[Task] Output each entry below as it stands, leaving out every picture.

Dataset records section start

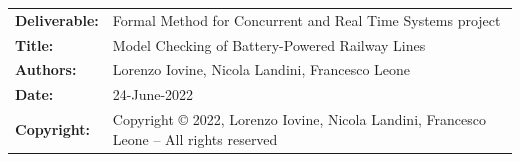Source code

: 
\begin{table}[h!]
    \begin{tabu} to \textwidth { X[0.3,r,p] X[0.7,l,p] }
    \hline

    \textbf{Deliverable:} & Formal Method for Concurrent and Real Time Systems project\\
    \textbf{Title:} & Model Checking of Battery-Powered Railway Lines \\
    \textbf{Authors:} & Lorenzo Iovine, Nicola Landini, Francesco Leone\\
    \textbf{Date:} & 24-June-2022 \\
    \textbf{Copyright:} & Copyright © 2022, Lorenzo Iovine, Nicola Landini, Francesco Leone – All rights reserved \\
    \hline
    \end{tabu}
\end{table}




\setcounter{page}{2}


\newpage
{}
\tableofcontents

\clearpage
{}
\label{sect:design}


\clearpage
{}
\label{sect:uppaal}


\clearpage
{}
\label{sect:result}


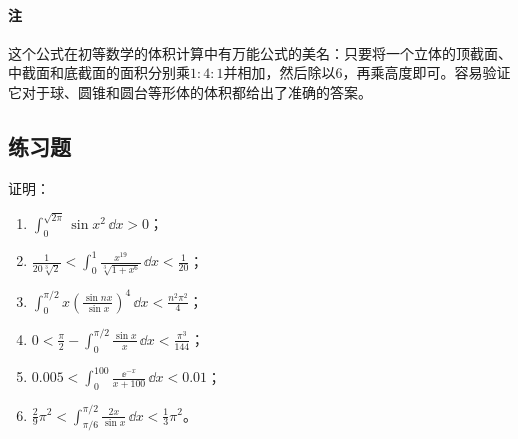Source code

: \paragraph{注} 这个公式在初等数学的体积计算中有万能公式的美名：只要将一个立体的顶截面、中截面和底截面的面积分别乘$1:4:1$并相加，然后除以6，再乘高度即可。容易验证它对于球、圆锥和圆台等形体的体积都给出了准确的答案。

\subsection{练习题}

\begin{xexercise}[1]
证明：
  \begin{enumerate}[label=(\arabic*)]
    \item $\displaystyle \int_0^{\sqrt{2\pi}}\sin x^2\,\dd x>0$；
    \item $\displaystyle \frac1{20\sqrt[3]{2}}<\int_0^1\frac{x^{19}}{\sqrt[3]{1+x^6}}\,\dd x<\frac1{20}$；
    \item $\displaystyle \int_0^{\pi/2}x\left(\frac{\sin nx}{\sin x}\right)^4\,\dd x<\frac{n^2\pi^2}{4}$；
    \item $\displaystyle 0<\frac\pi2-\int_0^{\pi/2}\frac{\sin x}{x}\,\dd x<\frac{\pi^3}{144}$；
    \item $\displaystyle 0.005<\int_0^{100}\frac{\ee^{-x}}{x+100}\,\dd x<0.01$；
    \item $\displaystyle \frac29\pi^2<\int_{\pi/6}^{\pi/2}\frac{2x}{\sin x}\,\dd x<\frac13\pi^2$。
  \end{enumerate}
\end{xexercise}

Dataset records section end

[Solution for this exercise]
Source code

: 
\begin{table}[h!]
    \begin{tabu} to \textwidth { X[0.3,r,p] X[0.7,l,p] }
    \hline

    \textbf{Deliverable:} & Formal Method for Concurrent and Real Time Systems project\\
    \textbf{Title:} & Model Checking of Battery-Powered Railway Lines \\
    \textbf{Authors:} & Lorenzo Iovine, Nicola Landini, Francesco Leone\\
    \textbf{Date:} & 24-June-2022 \\
    \textbf{Copyright:} & Copyright © 2022, Lorenzo Iovine, Nicola Landini, Francesco Leone – All rights reserved \\
    \hline
    \end{tabu}
\end{table}




\setcounter{page}{2}


\newpage
{}
\tableofcontents

\clearpage
{}
\label{sect:design}


\clearpage
{}
\label{sect:uppaal}


\clearpage
{}
\label{sect:result}


Source code

: \paragraph{注} 这个公式在初等数学的体积计算中有万能公式的美名：只要将一个立体的顶截面、中截面和底截面的面积分别乘$1:4:1$并相加，然后除以6，再乘高度即可。容易验证它对于球、圆锥和圆台等形体的体积都给出了准确的答案。

\subsection{练习题}

\begin{xexercise}[1]
证明：
  \begin{enumerate}[label=(\arabic*)]
    \item $\displaystyle \int_0^{\sqrt{2\pi}}\sin x^2\,\dd x>0$；
    \item $\displaystyle \frac1{20\sqrt[3]{2}}<\int_0^1\frac{x^{19}}{\sqrt[3]{1+x^6}}\,\dd x<\frac1{20}$；
    \item $\displaystyle \int_0^{\pi/2}x\left(\frac{\sin nx}{\sin x}\right)^4\,\dd x<\frac{n^2\pi^2}{4}$；
    \item $\displaystyle 0<\frac\pi2-\int_0^{\pi/2}\frac{\sin x}{x}\,\dd x<\frac{\pi^3}{144}$；
    \item $\displaystyle 0.005<\int_0^{100}\frac{\ee^{-x}}{x+100}\,\dd x<0.01$；
    \item $\displaystyle \frac29\pi^2<\int_{\pi/6}^{\pi/2}\frac{2x}{\sin x}\,\dd x<\frac13\pi^2$。
  \end{enumerate}
\end{xexercise}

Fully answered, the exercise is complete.